Instruction dispatch cost is the per-instruction overhead a bytecode or VM interpreter pays to fetch the next opcode, decide which handler to run, and jump to itbefore executing any useful work for that instruction.

Dispatch cost is the primary thing JIT compilation eliminates. It's also the primary thing that makes one interpreter design faster than another.

What makes up dispatch cost

For a classic big-switch VM:

while (ip < len) {
    switch (code[ip].opcode) {   // ← dispatch: fetch + branch
        case OP_ADD:
            ...                   // ← actual work
            break;
    }
    ip++;
}

The dispatch step includes:

  • Opcode fetch — load from instruction stream into register.
  • Bounds check + loop overhead on the while.
  • Switch branch — indirect jump (jump table) or cascaded compare-and-branch (binary search).
  • Return to dispatch loop — after the case executes, control flows back through the break + loop header for the next iteration.
  • Branch predictor pressure. The switch's indirect jump tends to cluster on one target per workload ("sticky branch"), which helps, but type-mixed workloads can thrash the BTB.

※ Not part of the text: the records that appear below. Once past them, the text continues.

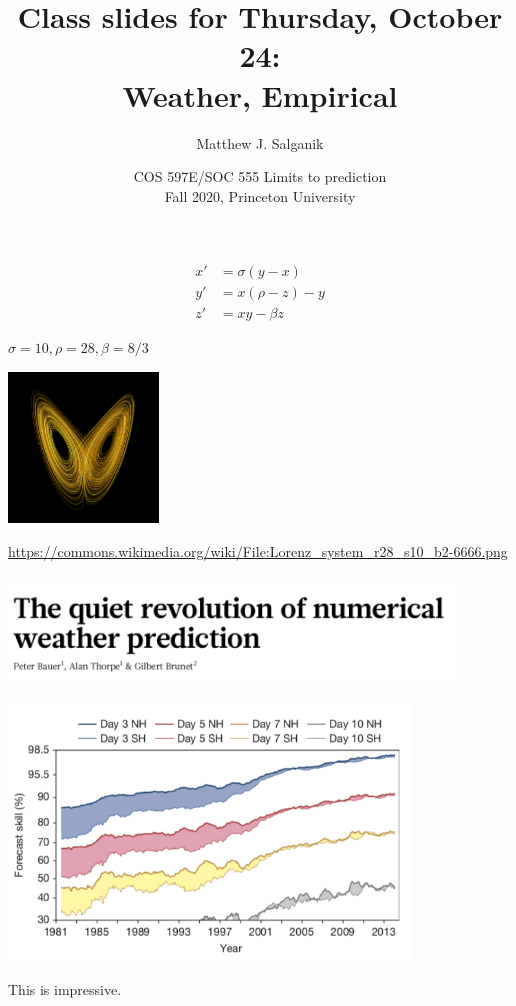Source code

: \documentclass[aspectratio=169]{beamer}
\title[]{Class slides for Thursday, October 24:\\Weather, Empirical}
\author[]{Matthew J. Salganik}
\institute[]{}
\date[]{COS 597E/SOC 555 Limits to prediction\\Fall 2020, Princeton University}
\begin{document}
\frame{\titlepage}
\begin{frame}
\frametitle{}

\begin{align*}
  x' &= \sigma(y-x) \\
  y' &= x(\rho-z)-y \\
  z' &= xy-\beta z
\end{align*}
\begin{center}
$\sigma = 10, \rho = 28,  \beta = 8/3$ 
\end{center}
\begin{center}
\includegraphics[width = 0.3\textwidth]{figures/Lorenz_system_r28_s10_b2-6666}
\end{center}

\vfill
\tiny{\url{https://commons.wikimedia.org/wiki/File:Lorenz_system_r28_s10_b2-6666.png}}
\end{frame}
\begin{frame}
\frametitle{}

\begin{center}
\includegraphics[width = 0.9\textwidth]{figures/bauer_quiet_2015_title}
\end{center}

\end{frame}
\begin{frame}

\begin{center}
\includegraphics[width = 0.8\textwidth]{figures/bauer_quiet_2015_fig1}
\end{center}

\vfill
This is impressive.

\end{frame}
\end{document}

How dispatch cost varies by design

Design Dispatch cost Notes
AST interpreter Very high Recursive function call per node; register spillage; type dispatch inside each node
Big-switch VM (C/C++) Low Jump table from compiler; usually near-optimal
Big-switch VM (Go) Medium-high Switch often compiles to binary-search; see concepts/jump-table-vs-binary-search-dispatch
Tail-call interpreter Very low musttail makes dispatch a single indirect jump; Python 3.14 reports ~30% improvement
Callback-slice interpreter (Go) Low-medium One indirect call per opcode; no switch; closure captures state
JIT native code ~zero Straight-line machine code with no dispatch

The dispatch-overhead-share threshold

The PlanetScale post canonicalises a rule of thumb:

"JIT compilers are important for programming languages where their bytecode operations can be optimized into a very low level of abstraction (e.g. where an 'add' operator only has to perform a native x64 ADD). In these cases, the overhead of dispatching instructions becomes so dominant that replacing the VM's loop with a block of JITted code makes a significant performance difference. However, for SQL expressions, and even after our specialization pass, most of the operations remain extremely high level … The overhead of instruction dispatch, as measured in our benchmarks, is less than 20%."

Decision rule:

  • Dispatch share >30% of runtime → JIT is justified. The VM can never catch up to native code while dispatch dominates.
  • Dispatch share <20% → stay in the VM. JIT adds substantial engineering cost (code generation, relocation, invalidation, security surface, multi-arch) that won't be repaid.

How to measure dispatch cost

  • Build an alternate implementation of a hot opcode that does no work (returns immediately) and measure the slowdown vs a no-op VM loop — that's dispatch cost.
  • Use perf stat counters (branches, branch-misses, iTLB-load-misses) to characterise how well the dispatch loop plays with the CPU frontend.
  • Compare median bytecode instruction size (in native instructions the interpreter issues per opcode) against the opcode body size.

Consequences on language design

  • Coarser opcodes amortise dispatch cost. If an opcode does substantial work (e.g. "match a JSON path", "format a decimal"), dispatch is a small tax. If an opcode does trivial work (e.g. "add two 32-bit ints"), dispatch dominates and JIT becomes the only way forward.
  • Stack VMs vs register VMs. Register VMs typically have fewer opcodes per program (2x–5x reduction) because each opcode can reach into operand memory directly, amortising dispatch. Most modern JIT-targeting VMs (Dalvik, LuaJIT) are register-based for this reason.